Calculates Wald and F tests for dropping terms from a regression (R.W. Payne).

### Options

`PRINT` = string token |
Controls printed output (`waldtests` ); default `wald` |
---|---|

`FACTORIAL` = scalar |
Limit on number of factors in the model terms generated from the `TERMS` parameter; default 3 |

`Y` = variate |
Y-variate from whose analysis to calculate the statistics; default is the last y-variate in `SAVE` |

`RDF` = scalar |
Saves the residual d.f. used to calculate F probabilities when the dispersion is not fixed |

`SAVE` = regression save structure |
Specifies the save structure (from `MODEL` ) containing the analysis for which to calculate the tests; default is the save structure from the most recent regression |

### Parameters

`TERMS` = formula |
Model terms for which tests are required |
---|---|

`WALDSTATISTIC` = scalar or pointer to scalars |
Saves Wald statistics |

`DF` = scalar or pointer to scalars |
Saves d.f. of Wald statistics |

`PROBABILITY` = scalar or pointer to scalars |
Saves the probabilities for the Wald statistics if the dispersion is fixed, or the corresponding F statistics if it is estimated |

### Description

`RWALD`

provides Wald tests to help you decide whether any terms can be dropped from a regression model. The model must have been fitted already by the regression commands (`MODEL`

, `FIT`

etc.) in the usual way. The tests are usually produced for the most recent regression analysis, but you can set the `SAVE`

and `Y`

options to request tests from an earlier analysis.

By default, `RWALD`

produces tests for all the terms that can be dropped from the model: that is, for every term that is not marginal to another term in the model.

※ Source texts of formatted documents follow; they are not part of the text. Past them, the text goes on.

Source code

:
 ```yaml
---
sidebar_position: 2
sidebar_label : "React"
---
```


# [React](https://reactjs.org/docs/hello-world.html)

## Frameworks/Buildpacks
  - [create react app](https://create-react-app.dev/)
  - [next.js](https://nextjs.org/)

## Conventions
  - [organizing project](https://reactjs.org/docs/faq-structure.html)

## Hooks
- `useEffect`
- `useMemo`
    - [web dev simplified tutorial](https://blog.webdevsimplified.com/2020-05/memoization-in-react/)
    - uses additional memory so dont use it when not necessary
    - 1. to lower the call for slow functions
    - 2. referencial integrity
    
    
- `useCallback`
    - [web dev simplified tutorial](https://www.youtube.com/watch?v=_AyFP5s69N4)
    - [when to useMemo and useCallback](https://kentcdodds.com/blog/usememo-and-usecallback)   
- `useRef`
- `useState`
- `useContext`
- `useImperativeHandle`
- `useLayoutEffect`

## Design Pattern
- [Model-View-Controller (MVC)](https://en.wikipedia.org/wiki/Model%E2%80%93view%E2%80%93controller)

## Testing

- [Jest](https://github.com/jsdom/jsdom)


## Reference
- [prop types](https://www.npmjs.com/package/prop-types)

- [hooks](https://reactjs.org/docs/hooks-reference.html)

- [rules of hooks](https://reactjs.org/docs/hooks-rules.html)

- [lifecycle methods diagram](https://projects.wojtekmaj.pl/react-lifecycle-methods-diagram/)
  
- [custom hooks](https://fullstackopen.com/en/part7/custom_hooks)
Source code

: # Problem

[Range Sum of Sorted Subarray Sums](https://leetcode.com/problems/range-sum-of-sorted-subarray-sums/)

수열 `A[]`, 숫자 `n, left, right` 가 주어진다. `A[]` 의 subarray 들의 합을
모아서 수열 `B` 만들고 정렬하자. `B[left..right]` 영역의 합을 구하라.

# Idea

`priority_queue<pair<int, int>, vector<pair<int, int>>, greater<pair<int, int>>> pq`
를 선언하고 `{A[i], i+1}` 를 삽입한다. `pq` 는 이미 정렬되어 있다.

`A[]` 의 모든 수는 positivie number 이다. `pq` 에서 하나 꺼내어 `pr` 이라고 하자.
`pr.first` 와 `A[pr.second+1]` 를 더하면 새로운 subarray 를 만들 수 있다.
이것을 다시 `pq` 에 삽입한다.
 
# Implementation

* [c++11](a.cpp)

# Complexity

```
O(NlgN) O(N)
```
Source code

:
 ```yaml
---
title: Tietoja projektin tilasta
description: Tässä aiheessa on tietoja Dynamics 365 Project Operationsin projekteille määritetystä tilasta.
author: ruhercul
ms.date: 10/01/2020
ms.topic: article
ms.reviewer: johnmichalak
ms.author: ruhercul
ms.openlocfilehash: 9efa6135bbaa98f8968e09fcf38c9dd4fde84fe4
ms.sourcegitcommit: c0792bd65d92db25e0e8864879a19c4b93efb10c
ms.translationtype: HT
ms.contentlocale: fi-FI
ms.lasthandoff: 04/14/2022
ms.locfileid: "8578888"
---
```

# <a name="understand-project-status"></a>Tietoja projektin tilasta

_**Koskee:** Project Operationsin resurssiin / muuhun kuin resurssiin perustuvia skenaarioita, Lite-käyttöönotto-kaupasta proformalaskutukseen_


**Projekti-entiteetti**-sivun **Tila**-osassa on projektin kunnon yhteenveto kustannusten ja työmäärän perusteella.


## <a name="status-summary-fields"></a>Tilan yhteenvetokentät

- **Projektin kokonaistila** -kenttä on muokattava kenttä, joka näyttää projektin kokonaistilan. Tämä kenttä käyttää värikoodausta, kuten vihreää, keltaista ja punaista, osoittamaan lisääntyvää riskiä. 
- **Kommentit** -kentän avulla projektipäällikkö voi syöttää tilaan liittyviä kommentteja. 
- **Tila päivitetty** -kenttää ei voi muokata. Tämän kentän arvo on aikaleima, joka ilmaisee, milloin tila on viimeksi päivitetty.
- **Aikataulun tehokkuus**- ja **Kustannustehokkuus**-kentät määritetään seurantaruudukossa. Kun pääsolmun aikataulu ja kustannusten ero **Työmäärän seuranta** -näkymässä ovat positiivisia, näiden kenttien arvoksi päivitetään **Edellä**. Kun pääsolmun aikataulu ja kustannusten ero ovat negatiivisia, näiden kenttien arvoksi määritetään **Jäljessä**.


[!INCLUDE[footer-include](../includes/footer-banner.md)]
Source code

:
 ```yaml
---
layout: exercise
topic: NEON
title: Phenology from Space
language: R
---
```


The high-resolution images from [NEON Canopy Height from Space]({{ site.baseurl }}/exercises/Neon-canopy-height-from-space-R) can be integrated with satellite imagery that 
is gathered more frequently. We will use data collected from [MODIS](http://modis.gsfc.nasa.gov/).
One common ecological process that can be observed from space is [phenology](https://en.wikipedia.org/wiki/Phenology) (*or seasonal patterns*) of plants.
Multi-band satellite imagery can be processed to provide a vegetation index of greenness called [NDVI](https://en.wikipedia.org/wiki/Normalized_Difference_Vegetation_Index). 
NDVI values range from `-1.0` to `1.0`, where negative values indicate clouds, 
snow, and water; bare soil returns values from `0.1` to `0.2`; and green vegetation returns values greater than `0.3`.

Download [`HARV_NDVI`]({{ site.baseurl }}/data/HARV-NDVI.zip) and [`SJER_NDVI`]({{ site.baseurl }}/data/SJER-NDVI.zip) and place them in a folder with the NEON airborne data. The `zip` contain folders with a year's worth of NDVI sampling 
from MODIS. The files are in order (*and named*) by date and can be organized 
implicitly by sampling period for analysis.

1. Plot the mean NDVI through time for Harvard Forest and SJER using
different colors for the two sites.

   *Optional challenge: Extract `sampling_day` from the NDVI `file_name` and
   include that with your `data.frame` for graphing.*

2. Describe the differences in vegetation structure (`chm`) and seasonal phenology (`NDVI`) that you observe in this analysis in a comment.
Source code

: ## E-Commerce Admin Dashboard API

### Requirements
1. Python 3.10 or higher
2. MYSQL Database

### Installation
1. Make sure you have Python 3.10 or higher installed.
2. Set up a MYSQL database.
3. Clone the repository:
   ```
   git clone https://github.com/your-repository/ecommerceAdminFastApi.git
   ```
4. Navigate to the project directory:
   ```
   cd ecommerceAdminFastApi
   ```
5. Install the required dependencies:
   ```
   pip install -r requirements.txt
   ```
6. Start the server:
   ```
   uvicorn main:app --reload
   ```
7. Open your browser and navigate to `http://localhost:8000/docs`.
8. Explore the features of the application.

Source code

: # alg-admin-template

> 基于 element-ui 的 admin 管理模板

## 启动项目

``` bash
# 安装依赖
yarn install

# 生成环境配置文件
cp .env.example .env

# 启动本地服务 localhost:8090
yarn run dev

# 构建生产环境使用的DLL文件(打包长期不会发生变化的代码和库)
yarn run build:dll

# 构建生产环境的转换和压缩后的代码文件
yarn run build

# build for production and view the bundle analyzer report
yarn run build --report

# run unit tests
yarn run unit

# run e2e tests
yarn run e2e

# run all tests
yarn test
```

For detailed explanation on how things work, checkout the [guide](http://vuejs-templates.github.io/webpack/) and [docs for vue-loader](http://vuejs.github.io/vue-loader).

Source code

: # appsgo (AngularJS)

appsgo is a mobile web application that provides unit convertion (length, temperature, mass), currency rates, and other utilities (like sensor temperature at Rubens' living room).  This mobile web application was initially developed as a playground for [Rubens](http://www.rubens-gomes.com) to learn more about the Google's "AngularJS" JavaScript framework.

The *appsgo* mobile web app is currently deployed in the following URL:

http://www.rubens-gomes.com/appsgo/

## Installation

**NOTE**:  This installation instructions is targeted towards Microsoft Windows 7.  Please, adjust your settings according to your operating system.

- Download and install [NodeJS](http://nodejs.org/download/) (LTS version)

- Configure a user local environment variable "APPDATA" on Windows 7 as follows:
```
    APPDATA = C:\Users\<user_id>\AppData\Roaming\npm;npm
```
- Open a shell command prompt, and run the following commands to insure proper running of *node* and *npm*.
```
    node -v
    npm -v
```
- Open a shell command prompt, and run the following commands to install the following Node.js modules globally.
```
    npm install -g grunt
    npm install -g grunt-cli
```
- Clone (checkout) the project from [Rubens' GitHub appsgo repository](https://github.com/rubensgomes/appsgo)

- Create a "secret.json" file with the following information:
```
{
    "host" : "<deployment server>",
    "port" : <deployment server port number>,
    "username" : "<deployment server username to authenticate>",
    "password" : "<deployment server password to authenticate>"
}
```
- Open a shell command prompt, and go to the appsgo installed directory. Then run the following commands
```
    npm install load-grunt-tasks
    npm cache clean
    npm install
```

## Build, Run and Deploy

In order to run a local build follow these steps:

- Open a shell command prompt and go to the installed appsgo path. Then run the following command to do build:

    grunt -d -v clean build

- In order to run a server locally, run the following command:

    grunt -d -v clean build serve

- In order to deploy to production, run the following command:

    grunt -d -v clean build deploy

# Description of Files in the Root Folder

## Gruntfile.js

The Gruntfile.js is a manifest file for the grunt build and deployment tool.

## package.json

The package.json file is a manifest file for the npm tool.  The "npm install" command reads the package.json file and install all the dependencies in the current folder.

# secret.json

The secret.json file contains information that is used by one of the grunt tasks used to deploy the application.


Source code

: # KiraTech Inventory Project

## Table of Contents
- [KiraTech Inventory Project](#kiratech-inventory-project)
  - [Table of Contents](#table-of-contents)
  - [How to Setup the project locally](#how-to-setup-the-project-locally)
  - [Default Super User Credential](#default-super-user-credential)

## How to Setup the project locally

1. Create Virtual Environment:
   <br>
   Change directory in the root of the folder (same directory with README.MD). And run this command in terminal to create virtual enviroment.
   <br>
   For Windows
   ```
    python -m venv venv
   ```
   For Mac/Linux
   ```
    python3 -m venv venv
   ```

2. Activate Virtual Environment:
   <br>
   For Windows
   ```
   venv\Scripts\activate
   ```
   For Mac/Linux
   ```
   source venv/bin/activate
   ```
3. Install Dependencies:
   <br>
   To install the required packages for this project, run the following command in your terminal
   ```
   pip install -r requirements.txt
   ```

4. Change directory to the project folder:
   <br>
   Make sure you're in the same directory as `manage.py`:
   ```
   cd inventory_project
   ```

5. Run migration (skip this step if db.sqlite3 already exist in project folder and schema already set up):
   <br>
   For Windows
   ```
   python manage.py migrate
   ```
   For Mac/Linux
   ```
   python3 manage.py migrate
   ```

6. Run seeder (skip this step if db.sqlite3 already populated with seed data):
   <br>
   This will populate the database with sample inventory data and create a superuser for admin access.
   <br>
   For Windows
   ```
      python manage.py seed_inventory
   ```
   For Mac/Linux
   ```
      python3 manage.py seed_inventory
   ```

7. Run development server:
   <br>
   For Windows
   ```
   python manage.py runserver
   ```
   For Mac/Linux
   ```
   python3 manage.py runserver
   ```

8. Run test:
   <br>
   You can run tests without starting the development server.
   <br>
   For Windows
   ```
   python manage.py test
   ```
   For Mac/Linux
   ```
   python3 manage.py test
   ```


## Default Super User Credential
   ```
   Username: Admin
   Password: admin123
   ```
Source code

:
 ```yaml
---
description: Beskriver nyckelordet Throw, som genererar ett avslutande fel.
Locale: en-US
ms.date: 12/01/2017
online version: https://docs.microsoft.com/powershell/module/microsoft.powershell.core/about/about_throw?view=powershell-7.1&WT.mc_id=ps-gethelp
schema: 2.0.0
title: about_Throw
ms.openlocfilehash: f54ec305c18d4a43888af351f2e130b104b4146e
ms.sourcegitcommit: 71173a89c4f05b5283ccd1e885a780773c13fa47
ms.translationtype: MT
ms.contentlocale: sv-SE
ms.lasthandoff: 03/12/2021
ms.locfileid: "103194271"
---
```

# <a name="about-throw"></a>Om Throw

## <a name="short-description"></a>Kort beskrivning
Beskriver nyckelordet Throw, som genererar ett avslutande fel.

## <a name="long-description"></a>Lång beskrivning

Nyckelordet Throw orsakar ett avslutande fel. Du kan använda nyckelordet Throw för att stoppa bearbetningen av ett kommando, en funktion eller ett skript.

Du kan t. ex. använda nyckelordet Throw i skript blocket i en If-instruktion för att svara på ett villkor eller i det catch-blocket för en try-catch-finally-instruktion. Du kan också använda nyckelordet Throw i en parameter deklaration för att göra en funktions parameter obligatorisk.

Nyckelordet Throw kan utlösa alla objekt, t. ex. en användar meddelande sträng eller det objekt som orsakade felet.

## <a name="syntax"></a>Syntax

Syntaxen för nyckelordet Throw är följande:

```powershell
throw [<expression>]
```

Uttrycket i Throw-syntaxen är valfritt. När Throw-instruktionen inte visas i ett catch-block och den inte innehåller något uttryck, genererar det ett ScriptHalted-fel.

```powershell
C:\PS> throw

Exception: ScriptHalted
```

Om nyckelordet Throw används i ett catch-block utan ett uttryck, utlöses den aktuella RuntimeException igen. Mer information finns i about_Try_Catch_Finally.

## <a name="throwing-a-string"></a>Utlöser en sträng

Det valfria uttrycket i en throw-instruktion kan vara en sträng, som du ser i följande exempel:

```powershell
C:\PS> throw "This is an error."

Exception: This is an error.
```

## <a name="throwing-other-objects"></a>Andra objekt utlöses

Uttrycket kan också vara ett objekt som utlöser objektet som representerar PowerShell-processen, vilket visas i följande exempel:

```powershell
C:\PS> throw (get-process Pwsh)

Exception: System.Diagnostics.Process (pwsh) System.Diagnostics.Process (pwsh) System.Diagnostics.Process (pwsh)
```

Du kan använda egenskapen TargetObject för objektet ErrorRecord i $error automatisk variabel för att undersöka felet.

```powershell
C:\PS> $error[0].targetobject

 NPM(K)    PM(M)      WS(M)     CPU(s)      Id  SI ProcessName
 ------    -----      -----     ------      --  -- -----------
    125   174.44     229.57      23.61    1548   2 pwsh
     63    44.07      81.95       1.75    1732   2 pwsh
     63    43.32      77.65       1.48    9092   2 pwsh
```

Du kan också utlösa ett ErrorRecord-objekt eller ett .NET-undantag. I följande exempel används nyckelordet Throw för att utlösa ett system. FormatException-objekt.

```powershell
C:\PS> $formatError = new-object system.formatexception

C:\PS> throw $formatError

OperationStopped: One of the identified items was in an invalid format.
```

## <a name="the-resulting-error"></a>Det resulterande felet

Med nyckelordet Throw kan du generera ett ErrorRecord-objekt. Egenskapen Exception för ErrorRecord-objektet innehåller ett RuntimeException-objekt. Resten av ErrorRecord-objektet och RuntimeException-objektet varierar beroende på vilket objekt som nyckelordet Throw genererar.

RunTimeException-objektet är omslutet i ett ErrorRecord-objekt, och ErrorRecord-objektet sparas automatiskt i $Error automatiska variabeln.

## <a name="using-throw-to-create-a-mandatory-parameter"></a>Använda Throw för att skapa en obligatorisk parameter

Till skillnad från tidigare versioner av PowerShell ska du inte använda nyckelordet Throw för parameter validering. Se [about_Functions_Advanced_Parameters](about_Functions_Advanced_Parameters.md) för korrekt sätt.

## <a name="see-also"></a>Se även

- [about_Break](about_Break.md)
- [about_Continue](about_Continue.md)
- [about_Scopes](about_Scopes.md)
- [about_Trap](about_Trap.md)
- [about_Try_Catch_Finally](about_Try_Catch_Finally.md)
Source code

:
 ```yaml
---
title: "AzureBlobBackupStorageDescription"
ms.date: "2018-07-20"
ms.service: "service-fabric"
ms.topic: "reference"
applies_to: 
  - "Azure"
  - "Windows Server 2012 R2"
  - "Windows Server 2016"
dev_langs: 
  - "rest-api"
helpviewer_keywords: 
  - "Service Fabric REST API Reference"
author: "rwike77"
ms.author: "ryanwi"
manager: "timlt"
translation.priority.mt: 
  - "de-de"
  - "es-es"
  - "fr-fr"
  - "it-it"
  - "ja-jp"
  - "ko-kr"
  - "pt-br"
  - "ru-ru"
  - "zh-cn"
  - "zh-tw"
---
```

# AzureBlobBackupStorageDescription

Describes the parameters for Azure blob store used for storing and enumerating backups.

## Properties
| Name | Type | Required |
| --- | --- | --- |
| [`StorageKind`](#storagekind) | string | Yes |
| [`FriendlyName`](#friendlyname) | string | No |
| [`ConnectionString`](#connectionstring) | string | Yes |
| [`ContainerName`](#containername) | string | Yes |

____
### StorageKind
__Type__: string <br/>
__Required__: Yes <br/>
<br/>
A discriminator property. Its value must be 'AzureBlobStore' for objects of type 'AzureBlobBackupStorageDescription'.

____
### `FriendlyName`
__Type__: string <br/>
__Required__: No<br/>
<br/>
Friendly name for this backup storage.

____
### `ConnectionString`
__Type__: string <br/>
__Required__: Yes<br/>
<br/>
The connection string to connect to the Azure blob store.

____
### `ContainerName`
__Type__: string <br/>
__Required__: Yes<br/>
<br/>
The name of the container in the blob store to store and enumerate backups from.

For example, in the formula

`A + B + C + D + A.B + A.D + B.D`

the terms `C`

, `A.B`

, `A.D`

and `B.D`

can be dropped as there are no other terms in the model that contain all their factors (i.e. none to which they are marginal). However, `A`

cannot be dropped until `A.B`

and `A.D`

have been dropped. You can use the `TERMS`

parameter to request Wald tests for a specific set of terms. A missing value is then given for any term that cannot be dropped. The `FACTORIAL`

option sets a limit on the number of factors or variates in each term that is formed from the `TERMS`

formula (default 3).

If option `PRINT=waldtests`

(the default), `RWALD`

prints a table with columns containing the Wald statistic, its number of degrees of freedom and a probability value. With an ordinary linear regression, `RWALD`

will also print an F statistic, and use this to obtain the probability. Provided there is no aliasing between the parameters of the terms, these F statistics and probabilities will be identical to those that would be printed in the Change lines of the Summary of Analysis if the terms were dropped from the model explicitly by using the `DROP`

or `TRY`

directives. The advantage of `RWALD`

is that the model does not have to be refitted (excluding each term) to calculate the information. It thus provides a much more efficient method of assessing the model.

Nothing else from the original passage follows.